期刊
JOURNAL OF CELL BIOLOGY
卷 149, 期 7, 页码 1345-1359出版社
ROCKEFELLER UNIV PRESS
DOI: 10.1083/jcb.149.7.1345
关键词
Zellweger syndrome; membrane biogenesis; protein import; vesicle traffic; peroxisome biogenesis disorders
类别
资金
- NICHD NIH HHS [P01 HD010981, HD10981] Funding Source: Medline
- NIDDK NIH HHS [R01 DK045787, DK45787] Funding Source: Medline
In humans, defects in peroxisome biogenesis are the cause of lethal diseases typified by Zellweger syndrome. Here, we show that inactivating mutations in human PEX3 cause Zellweger syndrome, abrogate peroxisome membrane synthesis, and result in reduced abundance of peroxisomal membrane proteins (PMPs) and/or mislocalization of PMPs to the mitochondria.

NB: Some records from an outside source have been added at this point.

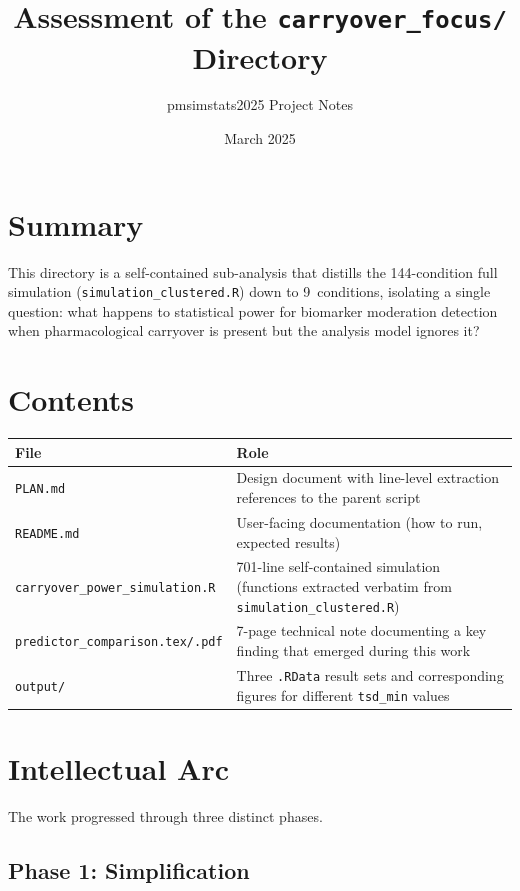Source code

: \documentclass[11pt]{article}
\title{Assessment of the \texttt{carryover\_focus/} Directory}
\author{pmsimstats2025 Project Notes}
\date{March 2025}
\begin{document}
\maketitle

\section{Summary}

This directory is a self-contained sub-analysis that distills the
144-condition full simulation (\texttt{simulation\_clustered.R}) down to
9~conditions, isolating a single question: what happens to statistical
power for biomarker moderation detection when pharmacological carryover
is present but the analysis model ignores it?

\section{Contents}

\begin{table}[h]
\centering
\begin{tabular}{@{}lp{10cm}@{}}
\toprule
File & Role \\
\midrule
\texttt{PLAN.md}
  & Design document with line-level extraction references to the
    parent script \\
\texttt{README.md}
  & User-facing documentation (how to run, expected results) \\
\texttt{carryover\_power\_simulation.R}
  & 701-line self-contained simulation (functions extracted verbatim
    from \texttt{simulation\_clustered.R}) \\
\texttt{predictor\_comparison.tex/.pdf}
  & 7-page technical note documenting a key finding that emerged
    during this work \\
\texttt{output/}
  & Three \texttt{.RData} result sets and corresponding figures for
    different \texttt{tsd\_min} values \\
\bottomrule
\end{tabular}
\end{table}

\section{Intellectual Arc}

The work progressed through three distinct phases.

\subsection{Phase 1: Simplification}
\end{document}
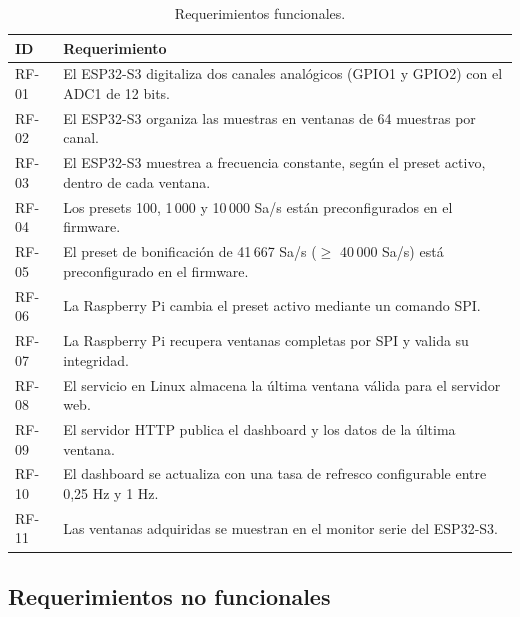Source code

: \documentclass[12pt,a4paper]{article}
\begin{document}
\begin{table}[H]
\centering
\small
\begin{tabular}{@{}p{1.6cm} p{10.5cm}@{}}
\toprule
\textbf{ID} & \textbf{Requerimiento} \\
\midrule
RF-01 & El ESP32-S3 digitaliza dos canales analógicos (GPIO1 y GPIO2) con el ADC1 de 12 bits. \\
RF-02 & El ESP32-S3 organiza las muestras en ventanas de 64 muestras por canal. \\
RF-03 & El ESP32-S3 muestrea a frecuencia constante, según el preset activo, dentro de cada ventana. \\
RF-04 & Los presets 100, 1\,000 y 10\,000 Sa/s están preconfigurados en el firmware. \\
RF-05 & El preset de bonificación de 41\,667 Sa/s ($\geq$ 40\,000 Sa/s) está preconfigurado en el firmware. \\
RF-06 & La Raspberry Pi cambia el preset activo mediante un comando SPI. \\
RF-07 & La Raspberry Pi recupera ventanas completas por SPI y valida su integridad. \\
RF-08 & El servicio en Linux almacena la última ventana válida para el servidor web. \\
RF-09 & El servidor HTTP publica el dashboard y los datos de la última ventana. \\
RF-10 & El dashboard se actualiza con una tasa de refresco configurable entre 0{,}25 Hz y 1 Hz. \\
RF-11 & Las ventanas adquiridas se muestran en el monitor serie del ESP32-S3. \\
\bottomrule
\end{tabular}
\caption{Requerimientos funcionales.}
\end{table}

\subsection{Requerimientos no funcionales}
\end{document}
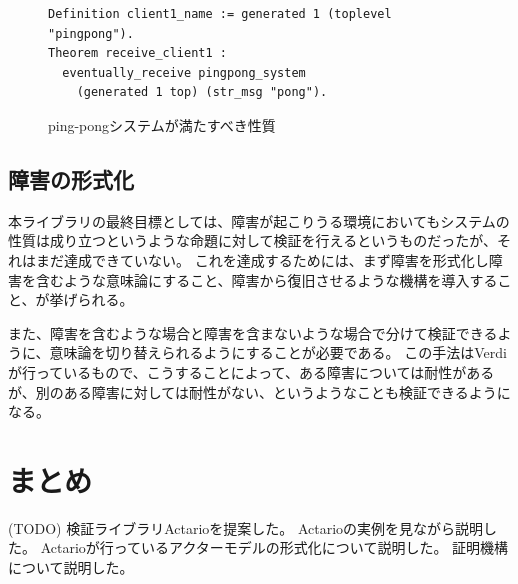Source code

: \begin{figure}[tp]
\begin{lstlisting}
Definition client1_name := generated 1 (toplevel "pingpong").
Theorem receive_client1 :
  eventually_receive pingpong_system
    (generated 1 top) (str_msg "pong").
\end{lstlisting}
  \label{code:conclusion:pingpong-spec}
  \caption{ping-pongシステムが満たすべき性質}
\end{figure}

\subsection{障害の形式化}
本ライブラリの最終目標としては、障害が起こりうる環境においてもシステムの性質は成り立つというような命題に対して検証を行えるというものだったが、それはまだ達成できていない。
これを達成するためには、まず障害を形式化し障害を含むような意味論にすること、障害から復旧させるような機構を導入すること、が挙げられる。



また、障害を含むような場合と障害を含まないような場合で分けて検証できるように、意味論を切り替えられるようにすることが必要である。
この手法はVerdiが行っているもので、こうすることによって、ある障害については耐性があるが、別のある障害に対しては耐性がない、というようなことも検証できるようになる。


\section{まとめ}

(TODO)
検証ライブラリActarioを提案した。
Actarioの実例を見ながら説明した。
Actarioが行っているアクターモデルの形式化について説明した。
証明機構について説明した。
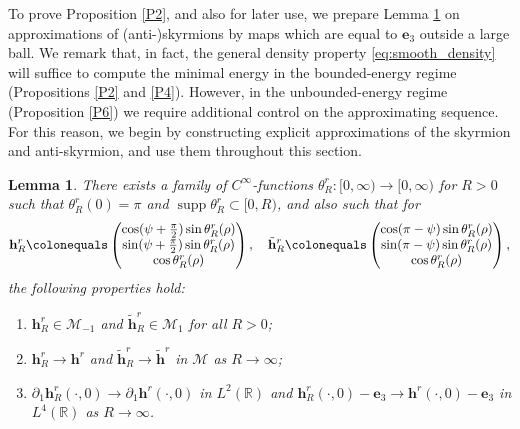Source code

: \documentclass{amsart}
\numberwithin{equation}{section}
\newtheorem{lemma}[theorem]{Lemma}
\theoremstyle{definition}
\theoremstyle{remark}
\newcommand{\R}{\mathbb{R}}
\DeclareMathOperator{\supp}{supp}
\newcommand{\boM}{\mathcal{M}}
\newcommand{\te}{\ensuremath{\theta}}
\newcommand{\rd}{{\partial}}								%
\newcommand{\bh}{{\mathbf{h}}}
\newcommand{\boe}{{\mathbf{e}}}
\begin{document}
To prove Proposition \ref{P2}, and also for later use, we prepare Lemma \ref{L:cptHM} on approximations of (anti-)skyrmions by maps which are equal to $\boe_3$ outside a large ball.
We remark that, in fact, the general density property \eqref{eq:smooth_density} will suffice to compute the minimal energy in the bounded-energy regime (Propositions \ref{P2} and \ref{P4}).
However, in the unbounded-energy regime (Proposition \ref{P6}) we require additional control on the approximating sequence.
For this reason, we begin by constructing explicit approximations of the skyrmion and anti-skyrmion, and use them throughout this section.

\begin{lemma}\label{L:cptHM} 
There exists a family of $C^\infty$-functions $\te^r_R:[0,\infty)\to [0,\infty)$ for $R>0$ such that $\te^r_R(0)=\pi$ and $\supp \te^r_R \subset [0,R)$, and also such that for
\[
\bh^r_R\colonequals \begin{pmatrix}
\cos (\psi+\frac \pi2) \sin \te^r_R(\rho)\\
\sin (\psi+\frac \pi2) \sin \te^r_R(\rho)\\
\cos \te^r_R(\rho)
\end{pmatrix}, \quad
\tilde\bh^r_R \colonequals 
\begin{pmatrix}
\cos (\pi-\psi) \sin \te^r_R(\rho)\\
\sin (\pi -\psi) \sin \te^r_R (\rho)\\
\cos \te^r_R(\rho)
\end{pmatrix},
\]
the following properties hold:
\begin{enumerate}
    \item $\bh^r_R\in \boM_{-1}$ and $\tilde\bh^r_R \in \boM_1$ for all $R>0$;
    \item $\bh^r_R \to \bh^r$ and 
$\tilde\bh^r_R\to \tilde\bh^r$ in $\boM$ as $R\to\infty$;
    \item $\rd_{1} \bh^{r}_{R} (\cdot,0) \to 
\rd_{1} \bh^{r} (\cdot,0)$ in $L^2(\R)$  and $\bh^{r}_{R} (\cdot,0)-\boe_3 \to 
\bh^{r} (\cdot,0) -\boe_3$ in $L^4(\R)$ as $R\to\infty$.
\end{enumerate}

\end{lemma}
\end{document}
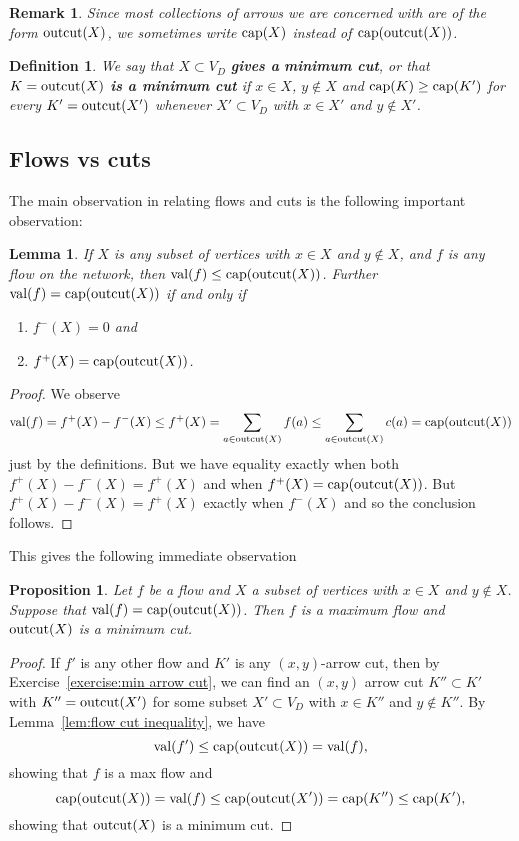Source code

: \documentclass[12pt]{report}
\theoremstyle{plain}
\newtheorem{defn}[thm]{Definition}
\newtheorem{lem}[thm]{Lemma}
\newtheorem{rem}[thm]{Remark}
\newtheorem{prop}[thm]{Proposition}
\newcommand{\Xb}[1]{\textbf{#1}\index{#1}}
\begin{document}
\begin{rem}
Since most collections of arrows we are concerned with are of the form
$\operatorname{outcut}(X)$, we sometimes write $\operatorname{cap}(X)$ instead of
$\operatorname{cap}(\operatorname{outcut}(X))$.
\end{rem}

\begin{defn}
We say that $X \subset V_D$ \textbf{gives a} \Xb{minimum cut}, or that $K =
\operatorname{outcut}(X)$ \textbf{is a minimum cut} if $x \in X$, $y \not\in X$ and
$\operatorname{cap}(K) \geq \operatorname{cap}(K')$ for every $K' =  \operatorname{outcut}(X')$ whenever
$X' \subset V_D$ with $x \in X'$ and $y \not\in X'$.
\end{defn}

\subsection{Flows vs cuts}

The main observation in relating flows and cuts is the following important
observation: 

\begin{lem} \label{lem:flow cut inequality}
If $X$ is any subset of vertices with $x \in X$ and $y \not\in
X$, and $f$ is any flow on the network, then $\operatorname{val}(f) \leq
\operatorname{cap}(\operatorname{outcut}(X))$.
Further $\operatorname{val}(f) = \operatorname{cap}(\operatorname{outcut}(X))$ if and only if
\begin{enumerate}[ 1. ]
\item $f^-(X) = 0$ and
\item $f^+(X) = \operatorname{cap}(\operatorname{outcut}(X))$.
\end{enumerate}
\end{lem}
\begin{proof}
We observe
\[\operatorname{val}(f) = f^+(X) - f^-(X) \leq f^+(X) = \sum_{a \in \operatorname{outcut}(X)} f(a) \leq
\sum_{a \in \operatorname{outcut}(X)} c(a) = \operatorname{cap}(\operatorname{outcut}(X)) \]
just by the definitions. But we have equality exactly when both $f^+(X) -
f^-(X) = f^+(X)$ and when $f^+(X) = \operatorname{cap}(\operatorname{outcut}(X))$. But $f^+(X) - f^-(X) =
f^+(X)$ exactly when $f^-(X)$ and so the conclusion follows.
\end{proof}

This gives the following immediate observation
\begin{prop} \label{prop:min cut max flow}
Let $f$ be a flow and $X$ a subset of vertices with $x \in X$ and $y
\not\in X$. Suppose that $\operatorname{val}(f) = \operatorname{cap}(\operatorname{outcut}(X))$. Then $f$ is a
maximum flow and $\operatorname{outcut}(X)$ is a minimum cut.
\end{prop}
\begin{proof}
If $f'$ is any other flow and $K'$ is any $(x,y)$-arrow cut, then by
Exercise~\ref{exercise:min arrow cut}, we can find an $(x, y)$ arrow
cut $K'' \subset K'$ with $K'' = \operatorname{outcut}(X')$ for some subset $X' \subset
V_D$ with $x \in K''$ and $y \not\in K''$. By Lemma~\ref{lem:flow cut
inequality}, we have
\[\operatorname{val}(f') \leq \operatorname{cap}(\operatorname{outcut}(X)) = \operatorname{val}(f),\]
showing that $f$ is a max flow and
\[\operatorname{cap}(\operatorname{outcut}(X)) = \operatorname{val}(f) \leq \operatorname{cap}(\operatorname{outcut}(X')) =
\operatorname{cap}(K'') \leq
\operatorname{cap}(K'),\] showing that $\operatorname{outcut}(X)$ is a minimum cut.
\end{proof}
\end{document}
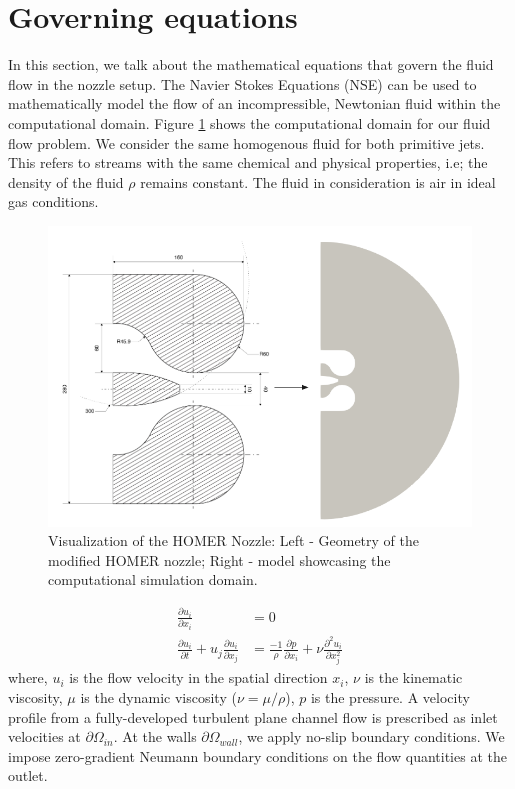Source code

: \section{Governing equations} \label{goveq}
In this section, we talk about the mathematical equations that govern the fluid flow in the nozzle setup. The Navier Stokes Equations (NSE) can be used to mathematically model the flow of an incompressible, Newtonian fluid within the computational domain. Figure \ref{fig:Domain} shows the computational domain for our fluid flow problem. We consider the same homogenous fluid for both primitive jets. This refers to streams with the same chemical and physical properties, i.e; the density of the fluid $\rho$ remains constant. The fluid in consideration is air in ideal gas conditions. 
\begin{figure}[ht]
  \centering
  \includegraphics[width=12cm]{images/Theory-CFD/Flow Domain.png}
  \caption{Visualization of the HOMER Nozzle: Left - Geometry of the modified HOMER nozzle; Right -  model showcasing the computational simulation domain.}
  \label{fig:Domain}
\end{figure}
\begin{equation}
  \begin{aligned}
  \frac{\partial u_i}{\partial x_i}&=0\\
  \frac{\partial u_i}{\partial t}+u_j \frac{\partial u_i}{\partial x_j}&=\frac{-1}{\rho} \frac{\partial p}{\partial x_i}+\nu \frac{\partial^2 u_i}{\partial x_j^2}
  \end{aligned}
  \end{equation}
where, $u_i$ is the flow velocity in the spatial direction $x_i$, $\nu$ is the kinematic viscosity, $\mu$ is the dynamic viscosity ($\nu = \mu / \rho$), $p$ is the pressure. A velocity profile from a fully-developed turbulent plane channel flow is prescribed as inlet velocities at $\partial{\Omega_{in}}$. At the walls $\partial{\Omega_{wall}}$, we apply no-slip boundary conditions. We impose zero-gradient Neumann boundary conditions on the flow quantities at the outlet.\\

Previous studies have suggested that PEX3 may traffic through the ER en route to the peroxisome, that the COPI inhibitor, brefeldin A, leads to accumulation of PEX3 in the ER, and that PEX3 overexpression alters the morphology of the ER. However, we were unable to detect PEX3 in the ER at early times after expression. Furthermore, we find that inhibition of COPI function by brefeldin A has no effect on trafficking of PEX3 to peroxisomes and does not inhibit PEX3-mediated peroxisome biogenesis. We also find that inhibition of COPII-dependent membrane traffic by a dominant negative SAR1 mutant fails to block PEX3 transport to peroxisomes and PEX3-mediated peroxisome synthesis. Based on these results, we propose that PEX3 targeting to peroxisomes and PEX3-mediated peroxisome membrane synthesis may occur independently of COPI- and COPII-dependent membrane traffic.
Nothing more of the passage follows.